◆ **Task requirements**: Locate every line below that contains the word "FlatfileListener" and copy it.

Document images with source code
*** Begin section ***

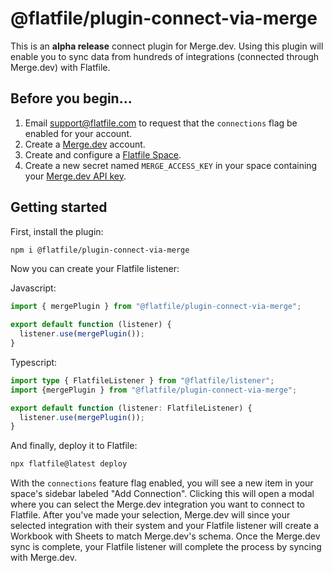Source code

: # @flatfile/plugin-connect-via-merge

This is an **alpha release** connect plugin for Merge.dev. Using this plugin will enable you to sync data from hundreds of integrations (connected through Merge.dev) with Flatfile.

## Before you begin...

1. Email support@flatfile.com to request that the `connections` flag be enabled for your account.
2. Create a [Merge.dev](https://www.merge.dev) account.
4. Create and configure a [Flatfile Space](https://platform.flatfile.com).
3. Create a new secret named `MERGE_ACCESS_KEY` in your space containing your [Merge.dev API key](https://app.merge.dev/keys).

## Getting started

First, install the plugin:
```bash
npm i @flatfile/plugin-connect-via-merge
```

Now you can create your Flatfile listener:

Javascript:
```js
import { mergePlugin } from "@flatfile/plugin-connect-via-merge";

export default function (listener) {
  listener.use(mergePlugin());
}
```

Typescript:
```ts
import type { FlatfileListener } from "@flatfile/listener";
import {mergePlugin } from "@flatfile/plugin-connect-via-merge";

export default function (listener: FlatfileListener) {
  listener.use(mergePlugin());
}
```

And finally, deploy it to Flatfile:
  
```bash
npx flatfile@latest deploy
```

With the `connections` feature flag enabled, you will see a new item in your space's sidebar labeled "Add Connection". Clicking this will open a modal where you can select the Merge.dev integration you want to connect to Flatfile. After you've made your selection, Merge.dev will since your selected integration with their system and your Flatfile listener will create a Workbook with Sheets to match Merge.dev's schema. Once the Merge.dev sync is complete, your Flatfile listener will complete the process by syncing with Merge.dev.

*** End section ***

◆ **Reply**:
import type { FlatfileListener } from "@flatfile/listener";
export default function (listener: FlatfileListener) {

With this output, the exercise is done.